In FIG. 4, a modified structure is illustrated. Parts which are similar to 
those in FIG. 1 are marked with like reference characters. An inlet 
housing 140 has a bore with a shoulder 142 to seat one end of a coil 
spring 144. A pump cam ring 146 houses a rotor 148 of a roller pump driven 
by armature shaft 72. A pump inlet-outlet plate 150 is secured against the 
pump assembly having an inlet port 152 and an outlet recess 154 shown in 
dotted lines connected to an axially extending passage 156 leading to the 
armature housing and the ultimate pump outlet. 
The plate 150 has a first inner annular ridge 160 inside a second ridge 162 
with interruptions to provide a relief valve in conjunction with a plate 
164 backed by the coil spring 144 seated at the plate end around a button 
166. This is described in detail in my U.S. Pat. No. 4,401,416, referenced 
above. In this embodiment an annular bellows element 180 is mounted on 
shaft 72 between the armature 80 and the ball mount 82. The bellows, as 
illustrated in FIGS. 5 and 6, is formed from thin metal such as stainless 
steel or phosphor bronze to provide flexible walls. The bellows is a 
torus-shaped element formed of two annular sheets telescoped together at 
the inner and outer diameters 182 and 184. These joints are sealed to 
provide an air tight annular chamber 186. The element 180 is shaped to 
have annular bulges 188 and 190 with flat annular walls in between. These 
walls will flex in and out with the pulses of the pump output so that the 
output flow will be modulated into a relatively smooth flow. 
In FIGS. 7 and 8, another modification is illustrated. An inlet housing 200 
has a shoulder 202 to provide a spring seat for coil spring 204. A pump 
cam ring plate 206 has a rotor recess housing a roller rotor 210 driven by 
shaft 72 on which it is mounted. An inlet-outlet plate 220, facing against 
the pump assembly 206, 210, has an inlet port 222 leading to the pumping 
recesses of the pump assembly and a series of outlet ports 224, 226, 228 
and 230 (FIG. 8). These ports open to a recess 232 and an axial outlet 
passage 234 in communication with the armature chamber and the ultimate 
pump outlet. 
The ports 226, 228 and 230 are closed by a three-fingered reed valve leaf 
240 held against plate 220 by a headed screw 241 in a disc 242. A finger 
extension 244 stabilizes the reed valve leaf in proper orientation. The 
function of this assembly is fully described in my copending application, 
above referenced. The reed valve 100 in FIG. 1 is like that shown in FIG. 
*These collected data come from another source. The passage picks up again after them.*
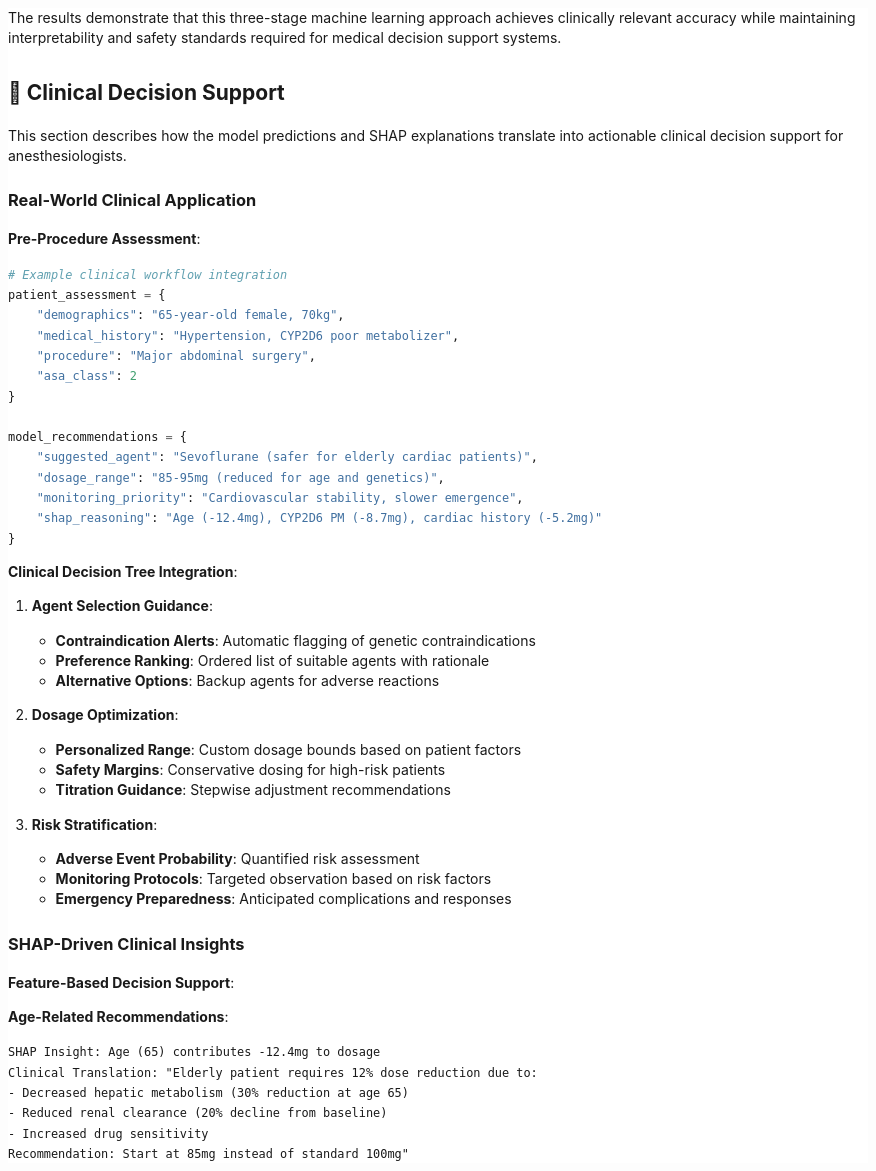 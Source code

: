 The results demonstrate that this three-stage machine learning approach achieves clinically relevant accuracy while maintaining interpretability and safety standards required for medical decision support systems.

## 🏥 Clinical Decision Support

This section describes how the model predictions and SHAP explanations translate into actionable clinical decision support for anesthesiologists.

### Real-World Clinical Application

**Pre-Procedure Assessment**:

```python
# Example clinical workflow integration
patient_assessment = {
    "demographics": "65-year-old female, 70kg",
    "medical_history": "Hypertension, CYP2D6 poor metabolizer",
    "procedure": "Major abdominal surgery",
    "asa_class": 2
}

model_recommendations = {
    "suggested_agent": "Sevoflurane (safer for elderly cardiac patients)",
    "dosage_range": "85-95mg (reduced for age and genetics)",
    "monitoring_priority": "Cardiovascular stability, slower emergence",
    "shap_reasoning": "Age (-12.4mg), CYP2D6 PM (-8.7mg), cardiac history (-5.2mg)"
}
```

**Clinical Decision Tree Integration**:

1. **Agent Selection Guidance**:

   - **Contraindication Alerts**: Automatic flagging of genetic contraindications
   - **Preference Ranking**: Ordered list of suitable agents with rationale
   - **Alternative Options**: Backup agents for adverse reactions

2. **Dosage Optimization**:

   - **Personalized Range**: Custom dosage bounds based on patient factors
   - **Safety Margins**: Conservative dosing for high-risk patients
   - **Titration Guidance**: Stepwise adjustment recommendations

3. **Risk Stratification**:
   - **Adverse Event Probability**: Quantified risk assessment
   - **Monitoring Protocols**: Targeted observation based on risk factors
   - **Emergency Preparedness**: Anticipated complications and responses

### SHAP-Driven Clinical Insights

**Feature-Based Decision Support**:

**Age-Related Recommendations**:

```
SHAP Insight: Age (65) contributes -12.4mg to dosage
Clinical Translation: "Elderly patient requires 12% dose reduction due to:
- Decreased hepatic metabolism (30% reduction at age 65)
- Reduced renal clearance (20% decline from baseline)
- Increased drug sensitivity
Recommendation: Start at 85mg instead of standard 100mg"
```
8. In general, the flexible fingers 246, 248 and 250 overlying ports 226, 
228 and 230 allow outlet flow under pressure but in the event of 
cavitation (vapor formation) due to high ambient temperatures, the fingers 
prevent impacting backflow into the pump recesses which is a source of 
noise in pump operation. 
An additional modulator plate 260 is interposed between the flange 262 of 
inlet housing 200 and the inlet-outlet plate 220. This plate 260 has a 
flat outer edge rim 264 and an inner central portion which curves 
outwardly and terminates in a central hole 266. A cup 268 in hole 266 
provides a seat for the inner end of coil spring 204. 
A modulator sheet 270 has a central flat portion 272 lying against the 
bottom of cup 268. The sheet 270 is clamped at its peripheral edges 
between flange 262 and plate 220. The plate 270 is made of a thin flexible 
material such as stainless steel or phosphor bronze so that the center 
portion can flex in response to outlet pressure of the pump. The disc 242 
provides an inner stop surface. The chamber 271 between sheet 270 and 
modulator plate 260 is hermetically sealed. 
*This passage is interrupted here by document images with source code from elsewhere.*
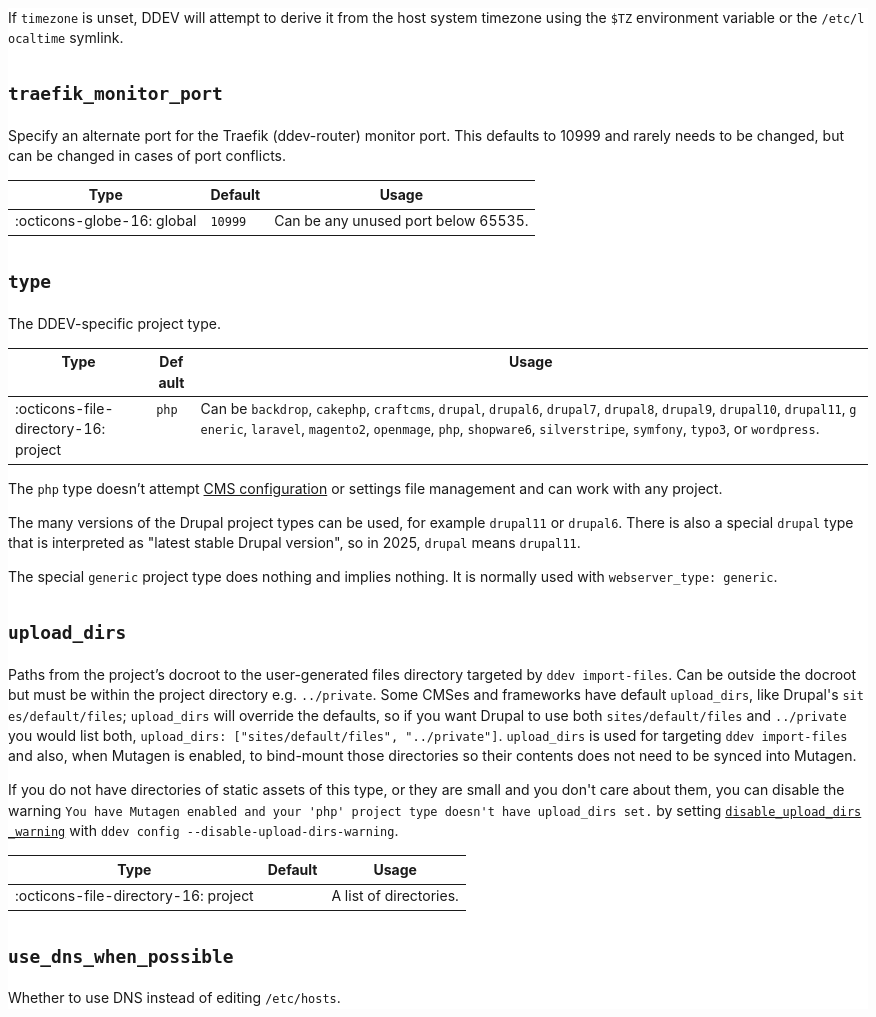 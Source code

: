 If `timezone` is unset, DDEV will attempt to derive it from the host system timezone using the `$TZ` environment variable or the `/etc/localtime` symlink.

## `traefik_monitor_port`

Specify an alternate port for the Traefik (ddev-router) monitor port. This defaults to 10999 and rarely needs to be changed, but can be changed in cases of port conflicts.

| Type | Default | Usage
| -- | -- | --
| :octicons-globe-16: global | `10999` | Can be any unused port below 65535.

## `type`

The DDEV-specific project type.

| Type | Default | Usage
| -- | -- | --
| :octicons-file-directory-16: project | `php` | Can be `backdrop`, `cakephp`, `craftcms`, `drupal`, `drupal6`, `drupal7`, `drupal8`, `drupal9`, `drupal10`, `drupal11`, `generic`, `laravel`, `magento2`, `openmage`, `php`, `shopware6`, `silverstripe`, `symfony`, `typo3`, or `wordpress`.

The `php` type doesn’t attempt [CMS configuration](../../users/quickstart.md) or settings file management and can work with any project.

The many versions of the Drupal project types can be used, for example `drupal11` or `drupal6`. There is also a special `drupal` type that is interpreted as "latest stable Drupal version", so in 2025, `drupal` means `drupal11`.

The special `generic` project type does nothing and implies nothing. It is normally used with `webserver_type: generic`.

## `upload_dirs`

Paths from the project’s docroot to the user-generated files directory targeted by `ddev import-files`. Can be outside the docroot but must be within the project directory e.g. `../private`. Some CMSes and frameworks have default `upload_dirs`, like Drupal's `sites/default/files`; `upload_dirs` will override the defaults, so if you want Drupal to use both `sites/default/files` and `../private` you would list both, `upload_dirs: ["sites/default/files", "../private"]`. `upload_dirs` is used for targeting `ddev import-files` and also, when Mutagen is enabled, to bind-mount those directories so their contents does not need to be synced into Mutagen.

If you do not have directories of static assets of this type, or they are small and you don't care about them, you can disable the warning `You have Mutagen enabled and your 'php' project type doesn't have upload_dirs set.` by setting [`disable_upload_dirs_warning`](#disable_upload_dirs_warning) with `ddev config --disable-upload-dirs-warning`.

| Type | Default | Usage
| -- | -- | --
| :octicons-file-directory-16: project | | A list of directories.

## `use_dns_when_possible`

Whether to use DNS instead of editing `/etc/hosts`.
Also, in FIG. 7, a toroidal pulse modulator is mounted on shaft 72 adjacent 
the armature as shown in FIG. 4 and described in connection therewith. 
In the operation of the embodiment of FIGS. 7 and 8, the flexing of the 
pulse modulator sheet 270 serves to absorb and smooth out the pulsing 
outlet of the positive displacement pump assembly. The toroidal modulator 
180 in the armature chamber also functions in the same way as previously 
described to reduce pulsations and provide a commensurate reduction in the 
noise and vibration of the pump. 
The preferred material for the pulsing elements has been described as 
preferably formed of thin stainless steel or phosphor bronze. This 
material has sufficient flexibility and long life and is fully resistant 
to the hydrocarbon fuel. A dense plastic such as Nylon or Teflon might be 
substituted for some applications.